| HN Mirror

Y	Hacker News new \| ask \| show \| jobs


	by Sol- 434 days ago
	I guess the fear is that normal and innocent sounding goals that you might later give it in real world use might elicit behavior like that even without it being so explicitly prompted. This is a demonstration that is has the sufficient capabilities and can get the "motivation" to engage in blackmail, I think. At the very least, you'll always have malicious actors who will make use of these models for blackmail, for instance.

1 comments

holmesworcester 434 days ago

It is also well-established that models internalize values, preferences, and drives from their training. So the model will have some default preferences independent of what you tell it to be. AI coding agents have a strong drive to make tests green, and anyone who has used these tools has seen them cheat to achieve green tests.

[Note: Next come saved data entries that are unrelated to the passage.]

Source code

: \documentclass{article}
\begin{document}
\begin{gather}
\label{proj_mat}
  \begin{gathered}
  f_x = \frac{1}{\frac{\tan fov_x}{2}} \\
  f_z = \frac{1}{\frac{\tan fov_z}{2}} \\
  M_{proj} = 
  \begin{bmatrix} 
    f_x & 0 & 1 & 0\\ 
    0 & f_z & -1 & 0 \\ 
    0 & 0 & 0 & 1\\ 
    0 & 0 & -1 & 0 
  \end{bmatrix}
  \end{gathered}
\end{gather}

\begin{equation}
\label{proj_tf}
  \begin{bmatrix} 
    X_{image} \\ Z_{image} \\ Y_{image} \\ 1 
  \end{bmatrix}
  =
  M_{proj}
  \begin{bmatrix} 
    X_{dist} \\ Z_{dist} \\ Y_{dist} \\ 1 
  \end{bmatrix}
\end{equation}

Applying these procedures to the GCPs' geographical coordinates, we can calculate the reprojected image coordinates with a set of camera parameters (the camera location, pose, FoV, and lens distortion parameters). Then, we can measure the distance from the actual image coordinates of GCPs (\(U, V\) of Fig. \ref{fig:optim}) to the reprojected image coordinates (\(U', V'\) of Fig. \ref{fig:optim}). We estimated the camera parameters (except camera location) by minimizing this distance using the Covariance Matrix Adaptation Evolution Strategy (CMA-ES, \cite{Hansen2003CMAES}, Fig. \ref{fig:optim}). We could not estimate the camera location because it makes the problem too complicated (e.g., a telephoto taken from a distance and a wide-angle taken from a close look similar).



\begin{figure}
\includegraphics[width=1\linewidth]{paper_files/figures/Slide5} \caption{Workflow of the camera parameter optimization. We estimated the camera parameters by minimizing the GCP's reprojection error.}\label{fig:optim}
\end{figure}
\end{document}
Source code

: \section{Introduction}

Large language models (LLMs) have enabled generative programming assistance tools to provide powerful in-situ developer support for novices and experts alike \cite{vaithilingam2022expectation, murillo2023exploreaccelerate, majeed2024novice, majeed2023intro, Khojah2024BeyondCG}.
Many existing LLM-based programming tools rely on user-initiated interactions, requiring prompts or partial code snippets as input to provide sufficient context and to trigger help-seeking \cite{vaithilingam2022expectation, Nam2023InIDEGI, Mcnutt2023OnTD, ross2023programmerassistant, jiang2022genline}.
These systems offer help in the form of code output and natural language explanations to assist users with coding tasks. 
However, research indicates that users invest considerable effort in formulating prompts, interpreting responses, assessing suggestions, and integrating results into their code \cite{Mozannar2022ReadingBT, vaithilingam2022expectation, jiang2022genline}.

Future AI researching agents will have a strong drive to create smarter AI, and will presumably cheat to achieve that goal.

link

cebert 434 days ago

> AI coding agents have a strong drive to make tests green, and anyone who has used these tools has seen them cheat to achieve green tests.

As long as you hit an arbitrary branch coverage %, a lot of MBAs will be happy. No one said the tests have to provide value.

link

cortesoft 434 days ago

I've seen a lot of humans cheat for green tests, too

link

whodatbo1 434 days ago

benchmaxing is the expectation ;)

link